In C++11, std::vector has the constructor vector(size_type n)
which will default construct n
items in place, which can be used with default constructible, movable, non-copyable classes.
However, unlike every other vector constructor, there is no variant that takes an allocator, and I have resorted to the following:
// Foo is default constructible and moveable, but not copyable
const int n = 10; // Want 10 default constructed Foos
std::vector<Foo, CustomAllocator> foos(allocator);
foos.reserve(n);
for (int i = 0; i < n; ++i)
foos.emplace_back();
Is there a better way to accomplish this? Is there a specific reason vector(size_type n, const Allocator& alloc)
was omitted from the standard?
After thinking about it, it might not be a defect after all.
It is possible that allocator_type
and value_type
are perversely the same type. In that case, which function would vector(3, alloc)
call? The constructor that takes a default value to copy-initialize into all of the elements, or the one that takes a size and an allocator? That's ambiguous, and thus a compile error.

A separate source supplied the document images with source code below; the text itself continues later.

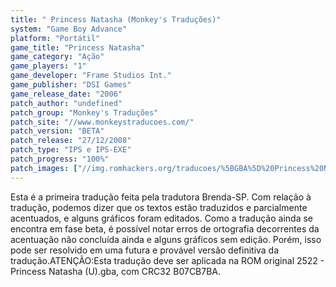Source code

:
 ```yaml
---
title: " Princess Natasha (Monkey's Traduções)"
system: "Game Boy Advance"
platform: "Portátil"
game_title: "Princess Natasha"
game_category: "Ação"
game_players: "1"
game_developer: "Frame Studios Int."
game_publisher: "DSI Games"
game_release_date: "2006"
patch_author: "undefined"
patch_group: "Monkey's Traduções"
patch_site: "//www.monkeystraducoes.com/"
patch_version: "BETA"
patch_release: "27/12/2008"
patch_type: "IPS e IPS-EXE"
patch_progress: "100%"
patch_images: ["//img.romhackers.org/traducoes/%5BGBA%5D%20Princess%20Natasha%20-%20Monkey's%20Tradu%C3%A7%C3%B5es%20-%201.png","//img.romhackers.org/traducoes/%5BGBA%5D%20Princess%20Natasha%20-%20Monkey's%20Tradu%C3%A7%C3%B5es%20-%202.png","//img.romhackers.org/traducoes/%5BGBA%5D%20Princess%20Natasha%20-%20Monkey's%20Tradu%C3%A7%C3%B5es%20-%203.png"]
---
```

Esta é a primeira tradução feita pela tradutora Brenda-SP. Com relação à tradução, podemos dizer que os textos estão traduzidos e parcialmente acentuados, e alguns gráficos foram editados. Como a tradução ainda se encontra em fase beta, é possível notar erros de ortografia decorrentes da acentuação não concluída ainda e alguns gráficos sem edição. Porém, isso pode ser resolvido em uma futura e provável versão definitiva da tradução.ATENÇÃO:Esta tradução deve ser aplicada na ROM original 2522 - Princess Natasha (U).gba, com CRC32 B07CB7BA.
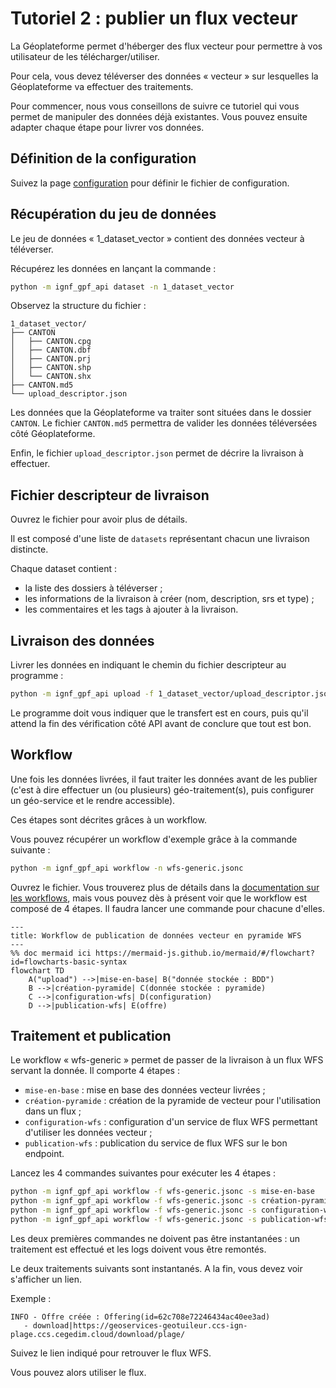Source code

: # Tutoriel 2 : publier un flux vecteur

La Géoplateforme permet d'héberger des flux vecteur pour permettre à vos utilisateur de les télécharger/utiliser.

Pour cela, vous devez téléverser des données « vecteur » sur lesquelles la Géoplateforme va effectuer des traitements.

Pour commencer, nous vous conseillons de suivre ce tutoriel qui vous permet de manipuler des données déjà existantes. Vous pouvez ensuite adapter chaque étape pour livrer vos données.

## Définition de la configuration

Suivez la page [configuration](configuration.md) pour définir le fichier de configuration.

## Récupération du jeu de données

Le jeu de données « 1_dataset_vector » contient des données vecteur à téléverser.

Récupérez les données en lançant la commande :

```sh
python -m ignf_gpf_api dataset -n 1_dataset_vector
```

Observez la structure du fichier :

```
1_dataset_vector/
├── CANTON
│   ├── CANTON.cpg
│   ├── CANTON.dbf
│   ├── CANTON.prj
│   ├── CANTON.shp
│   └── CANTON.shx
├── CANTON.md5
└── upload_descriptor.json
```

Les données que la Géoplateforme va traiter sont situées dans le dossier `CANTON`.
Le fichier `CANTON.md5` permettra de valider les données téléversées côté Géoplateforme.

Enfin, le fichier `upload_descriptor.json` permet de décrire la livraison à effectuer.


## Fichier descripteur de livraison

Ouvrez le fichier pour avoir plus de détails.

Il est composé d'une liste de `datasets` représentant chacun une livraison distincte.

Chaque dataset contient :
* la liste des dossiers à téléverser ;
* les informations de la livraison à créer (nom, description, srs et type) ;
* les commentaires et les tags à ajouter à la livraison.

## Livraison des données

Livrer les données en indiquant le chemin du fichier descripteur au programme :

```sh
python -m ignf_gpf_api upload -f 1_dataset_vector/upload_descriptor.json
```

Le programme doit vous indiquer que le transfert est en cours, puis qu'il attend la fin des vérification côté API avant de conclure que tout est bon.

## Workflow

Une fois les données livrées, il faut traiter les données avant de les publier (c'est à dire effectuer un (ou plusieurs) géo-traitement(s),
puis configurer un géo-service et le rendre accessible).

Ces étapes sont décrites grâces à un workflow.

Vous pouvez récupérer un workflow d'exemple grâce à la commande suivante :

```sh
python -m ignf_gpf_api workflow -n wfs-generic.jsonc
```

Ouvrez le fichier. Vous trouverez plus de détails dans la [documentation sur les workflows](workflow.md), mais vous pouvez dès à présent voir que le workflow est composé de 4 étapes. Il faudra lancer une commande pour chacune d'elles.

```mermaid
---
title: Workflow de publication de données vecteur en pyramide WFS
---
%% doc mermaid ici https://mermaid-js.github.io/mermaid/#/flowchart?id=flowcharts-basic-syntax
flowchart TD
    A("upload") -->|mise-en-base| B("donnée stockée : BDD")
    B -->|création-pyramide| C(donnée stockée : pyramide)
    C -->|configuration-wfs| D(configuration)
    D -->|publication-wfs| E(offre)
```

## Traitement et publication

Le workflow « wfs-generic » permet de passer de la livraison à un flux WFS servant la donnée. Il comporte 4 étapes :
* `mise-en-base` : mise en base des données vecteur livrées ;
* `création-pyramide` : création de la pyramide de vecteur pour l'utilisation dans un flux ;
* `configuration-wfs` : configuration d'un service de flux WFS permettant d'utiliser les données vecteur ;
* `publication-wfs` : publication du service de flux WFS sur le bon endpoint.

Lancez les 4 commandes suivantes pour exécuter les 4 étapes :

```sh
python -m ignf_gpf_api workflow -f wfs-generic.jsonc -s mise-en-base
python -m ignf_gpf_api workflow -f wfs-generic.jsonc -s création-pyramide
python -m ignf_gpf_api workflow -f wfs-generic.jsonc -s configuration-wfs
python -m ignf_gpf_api workflow -f wfs-generic.jsonc -s publication-wfs
```

Les deux premières commandes ne doivent pas être instantanées : un traitement est effectué et les logs doivent vous être remontés.

Le deux traitements suivants sont instantanés. A la fin, vous devez voir s'afficher un lien.

Exemple :

```
INFO - Offre créée : Offering(id=62c708e72246434ac40ee3ad)
   - download|https://geoservices-geotuileur.ccs-ign-plage.ccs.cegedim.cloud/download/plage/
```

Suivez le lien indiqué pour retrouver le flux WFS.

Vous pouvez alors utiliser le flux.
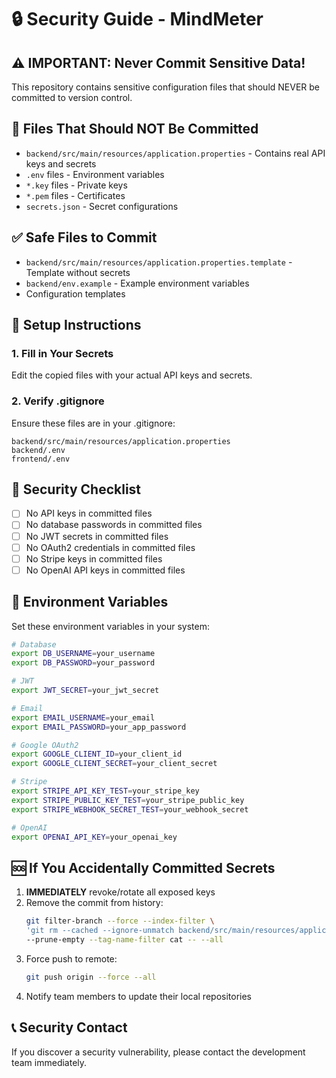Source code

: # 🔒 Security Guide - MindMeter

## ⚠️ IMPORTANT: Never Commit Sensitive Data!

This repository contains sensitive configuration files that should NEVER be committed to version control.

## 🚫 Files That Should NOT Be Committed

- `backend/src/main/resources/application.properties` - Contains real API keys and secrets
- `.env` files - Environment variables
- `*.key` files - Private keys
- `*.pem` files - Certificates
- `secrets.json` - Secret configurations

## ✅ Safe Files to Commit

- `backend/src/main/resources/application.properties.template` - Template without secrets
- `backend/env.example` - Example environment variables
- Configuration templates

## 🔧 Setup Instructions

### 1. Fill in Your Secrets

Edit the copied files with your actual API keys and secrets.

### 2. Verify .gitignore

Ensure these files are in your .gitignore:

```
backend/src/main/resources/application.properties
backend/.env
frontend/.env
```

## 🚨 Security Checklist

- [ ] No API keys in committed files
- [ ] No database passwords in committed files
- [ ] No JWT secrets in committed files
- [ ] No OAuth2 credentials in committed files
- [ ] No Stripe keys in committed files
- [ ] No OpenAI API keys in committed files

## 🔐 Environment Variables

Set these environment variables in your system:

```bash
# Database
export DB_USERNAME=your_username
export DB_PASSWORD=your_password

# JWT
export JWT_SECRET=your_jwt_secret

# Email
export EMAIL_USERNAME=your_email
export EMAIL_PASSWORD=your_app_password

# Google OAuth2
export GOOGLE_CLIENT_ID=your_client_id
export GOOGLE_CLIENT_SECRET=your_client_secret

# Stripe
export STRIPE_API_KEY_TEST=your_stripe_key
export STRIPE_PUBLIC_KEY_TEST=your_stripe_public_key
export STRIPE_WEBHOOK_SECRET_TEST=your_webhook_secret

# OpenAI
export OPENAI_API_KEY=your_openai_key
```

## 🆘 If You Accidentally Committed Secrets

1. **IMMEDIATELY** revoke/rotate all exposed keys
2. Remove the commit from history:
   ```bash
   git filter-branch --force --index-filter \
   'git rm --cached --ignore-unmatch backend/src/main/resources/application.properties' \
   --prune-empty --tag-name-filter cat -- --all
   ```
3. Force push to remote:
   ```bash
   git push origin --force --all
   ```
4. Notify team members to update their local repositories

## 📞 Security Contact

If you discover a security vulnerability, please contact the development team immediately.
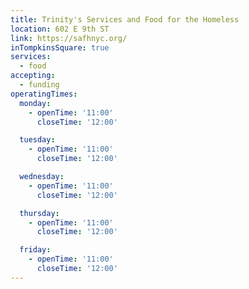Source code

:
 ```yaml
---
title: Trinity's Services and Food for the Homeless
location: 602 E 9th ST
link: https://safhnyc.org/
inTompkinsSquare: true
services:
  - food
accepting:
  - funding
operatingTimes:
  monday:
    - openTime: '11:00'
      closeTime: '12:00'

  tuesday:
    - openTime: '11:00'
      closeTime: '12:00'

  wednesday:
    - openTime: '11:00'
      closeTime: '12:00'

  thursday:
    - openTime: '11:00'
      closeTime: '12:00'

  friday:
    - openTime: '11:00'
      closeTime: '12:00'
---
```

First, instead of your reserve
/loop thingy, you can simply use resize
to achieve what your imagined constructor would do:
const int n = 10;
std::vector<Foo, Alloc> foos(allocator);
foo.resize(n);
Another option is to use the three argument version of the size_type n
constructor:
const int n = 10;
std::vector<Foo, Alloc> foos(n, Foo(), allocator);
Though this actually copy constructs into the elements, which may or may not be acceptable.
On the rationale? No idea. Probably overlooked.